#### [ACTION ITEM]
Draw out every line with the word "User" from the listing below.

DATA FOR PROCESSING START

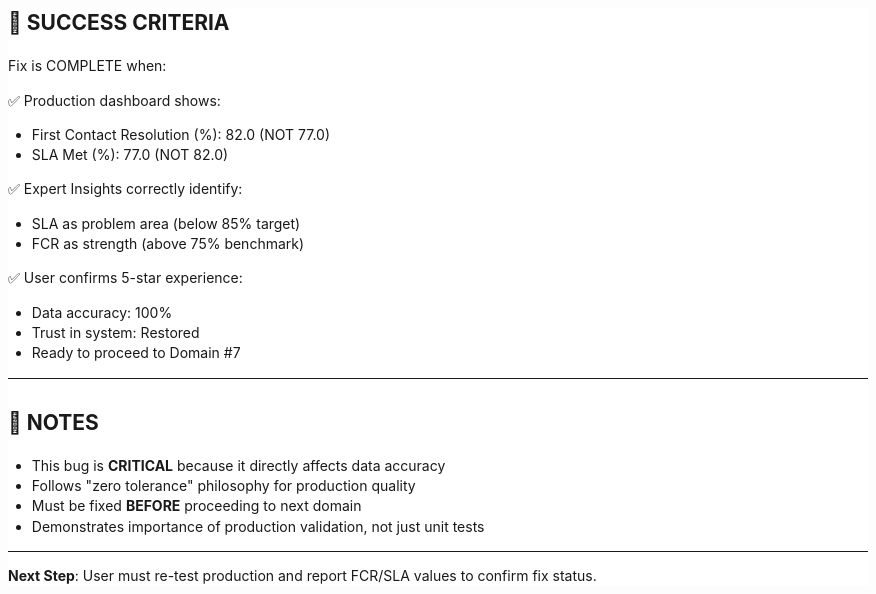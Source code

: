 
## 🎯 SUCCESS CRITERIA

Fix is COMPLETE when:

✅ Production dashboard shows:
  - First Contact Resolution (%): 82.0 (NOT 77.0)
  - SLA Met (%): 77.0 (NOT 82.0)

✅ Expert Insights correctly identify:
  - SLA as problem area (below 85% target)
  - FCR as strength (above 75% benchmark)

✅ User confirms 5-star experience:
  - Data accuracy: 100%
  - Trust in system: Restored
  - Ready to proceed to Domain #7

---

## 📝 NOTES

- This bug is **CRITICAL** because it directly affects data accuracy
- Follows "zero tolerance" philosophy for production quality
- Must be fixed **BEFORE** proceeding to next domain
- Demonstrates importance of production validation, not just unit tests

---

**Next Step**: User must re-test production and report FCR/SLA values to confirm fix status.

DATA FOR PROCESSING END

#### [FINISHED EXERCISE]
✅ User confirms 5-star experience:
**Next Step**: User must re-test production and report FCR/SLA values to confirm fix status.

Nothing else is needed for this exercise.